例えば、彼の友人である兵隊が、収容所において、絶食を始めます。彼が絶食を始めた理由というのは、彼が、他の日本人受刑者とともに公園の清掃と補修作業にかり出されていたときに、たまたま通りあわせた市長の令嬢が、これを見て心を打たれ、すぐさま自宅から食物を取り寄せて、一人一人に自分で手渡しました。ところが、「このような環境で、人間のすこやかなあたたかさに出会うことくらいおそろしいことはなかったにちがいない。鹿野にとっては、ほとんど致命的な衝撃であったといえる。」「これが、鹿野の絶食の理由である。人間のやさしさが、これほど容易に人を死へ追いつめることもできるという事実は、私にとっても衝撃であった。」
このあたりは、まったく理解することができません。
この本は、解説で八木義徳が書いているように、人間が最悪の絶望的な状況に置かれたときに、その生きようとする意志は、ほとんど“美”という形まで昇華されるということと、その一方で人間はどこまで無際限に“堕落”し得るものであるかということを教えてくれます。
2014-03-29 Sat 15:55 | 古本
2014-03-27 Thu
こちらは、「角帯兵児帯」から、「敗戦直後満州で作った歌」を除いたものに、「文壇交友抄」、「わが半生記」ほか数編のエッセイを加えた編集となっています。

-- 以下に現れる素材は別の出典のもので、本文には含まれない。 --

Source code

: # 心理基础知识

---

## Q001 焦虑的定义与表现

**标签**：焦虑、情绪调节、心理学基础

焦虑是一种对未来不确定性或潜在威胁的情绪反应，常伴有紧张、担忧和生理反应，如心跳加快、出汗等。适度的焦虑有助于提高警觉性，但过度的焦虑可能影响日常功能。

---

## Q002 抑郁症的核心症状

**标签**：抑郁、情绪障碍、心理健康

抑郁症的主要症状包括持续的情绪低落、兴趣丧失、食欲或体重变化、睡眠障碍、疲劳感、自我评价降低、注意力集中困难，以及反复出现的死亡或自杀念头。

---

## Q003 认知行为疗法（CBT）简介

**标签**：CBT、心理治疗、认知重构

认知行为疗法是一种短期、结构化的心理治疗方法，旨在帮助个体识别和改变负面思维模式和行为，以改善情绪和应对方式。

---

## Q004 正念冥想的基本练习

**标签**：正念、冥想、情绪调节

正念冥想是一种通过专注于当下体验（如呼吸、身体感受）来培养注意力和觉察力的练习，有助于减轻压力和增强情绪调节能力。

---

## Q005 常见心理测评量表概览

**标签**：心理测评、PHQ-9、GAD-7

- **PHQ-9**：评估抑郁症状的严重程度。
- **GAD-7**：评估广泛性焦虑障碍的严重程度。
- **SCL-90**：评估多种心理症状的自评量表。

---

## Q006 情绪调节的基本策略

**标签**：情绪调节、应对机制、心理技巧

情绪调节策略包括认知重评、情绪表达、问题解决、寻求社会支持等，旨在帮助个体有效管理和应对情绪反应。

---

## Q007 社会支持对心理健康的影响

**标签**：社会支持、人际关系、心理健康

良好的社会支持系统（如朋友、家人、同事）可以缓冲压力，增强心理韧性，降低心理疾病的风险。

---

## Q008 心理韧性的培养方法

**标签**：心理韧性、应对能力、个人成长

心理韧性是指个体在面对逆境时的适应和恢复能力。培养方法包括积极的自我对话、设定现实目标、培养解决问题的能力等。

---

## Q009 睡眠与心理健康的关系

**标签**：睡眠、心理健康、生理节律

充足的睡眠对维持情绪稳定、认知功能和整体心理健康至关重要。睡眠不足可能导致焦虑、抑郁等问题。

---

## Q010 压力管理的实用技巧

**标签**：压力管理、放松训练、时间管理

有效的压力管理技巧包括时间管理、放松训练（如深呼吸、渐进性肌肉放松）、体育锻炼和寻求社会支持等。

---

「文壇交友抄」の中で、蔵原伸二郎について、蔵原の子供が小学校1年生の夏に、朝早く家にやって来て、妙にそわそわしているので、わけを訊いてみたところ、子供が生まれて始めて学校から通知簿をもらってくるので、「家にいてもそわそわするので、わざわざ私の家に来てそわそわしていたわけであった。」とか、
将棋について、井伏鱒二から「君は八段の真似をするね。文章でもポーズで書く人があるね。」と言われたとか、書いています。井伏という人は怖い人ですね。
この文庫の最後に荒川洋治が、「木山捷平は、文学になる以前の言葉のようすにも、思いを寄せつづけた人である。その思いをもつことで、遠近、無数の人を言葉のなかに浮かべることができたのだと思う。」と書いています。